__TASK PROMPT__
Please retype every entry, keeping each one exactly as written.

__INPUT DATA__
-----

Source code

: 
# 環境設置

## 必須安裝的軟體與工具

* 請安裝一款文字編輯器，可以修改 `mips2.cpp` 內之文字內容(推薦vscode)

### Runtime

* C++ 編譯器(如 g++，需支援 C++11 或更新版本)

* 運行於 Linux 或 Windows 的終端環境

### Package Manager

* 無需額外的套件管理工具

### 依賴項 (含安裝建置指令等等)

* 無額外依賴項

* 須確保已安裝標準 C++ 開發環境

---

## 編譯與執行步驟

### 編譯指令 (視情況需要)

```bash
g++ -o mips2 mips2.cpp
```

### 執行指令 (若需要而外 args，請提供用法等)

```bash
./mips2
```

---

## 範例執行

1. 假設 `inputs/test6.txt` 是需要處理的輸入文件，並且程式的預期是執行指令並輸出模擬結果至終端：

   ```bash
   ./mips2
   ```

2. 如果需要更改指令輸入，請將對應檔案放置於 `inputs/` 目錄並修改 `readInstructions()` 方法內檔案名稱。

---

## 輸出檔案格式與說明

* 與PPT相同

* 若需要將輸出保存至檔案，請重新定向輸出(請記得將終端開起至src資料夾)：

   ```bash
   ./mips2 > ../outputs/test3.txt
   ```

-----

__OUTPUT OF THE TASK__
Source code

: 
# 環境設置

## 必須安裝的軟體與工具

* 請安裝一款文字編輯器，可以修改 `mips2.cpp` 內之文字內容(推薦vscode)

### Runtime

* C++ 編譯器(如 g++，需支援 C++11 或更新版本)

* 運行於 Linux 或 Windows 的終端環境

### Package Manager

* 無需額外的套件管理工具

### 依賴項 (含安裝建置指令等等)

* 無額外依賴項

* 須確保已安裝標準 C++ 開發環境

---

## 編譯與執行步驟

### 編譯指令 (視情況需要)

```bash
g++ -o mips2 mips2.cpp
```

### 執行指令 (若需要而外 args，請提供用法等)

```bash
./mips2
```

---

## 範例執行

1. 假設 `inputs/test6.txt` 是需要處理的輸入文件，並且程式的預期是執行指令並輸出模擬結果至終端：

   ```bash
   ./mips2
   ```

2. 如果需要更改指令輸入，請將對應檔案放置於 `inputs/` 目錄並修改 `readInstructions()` 方法內檔案名稱。

---

## 輸出檔案格式與說明

* 與PPT相同

* 若需要將輸出保存至檔案，請重新定向輸出(請記得將終端開起至src資料夾)：

   ```bash
   ./mips2 > ../outputs/test3.txt
   ```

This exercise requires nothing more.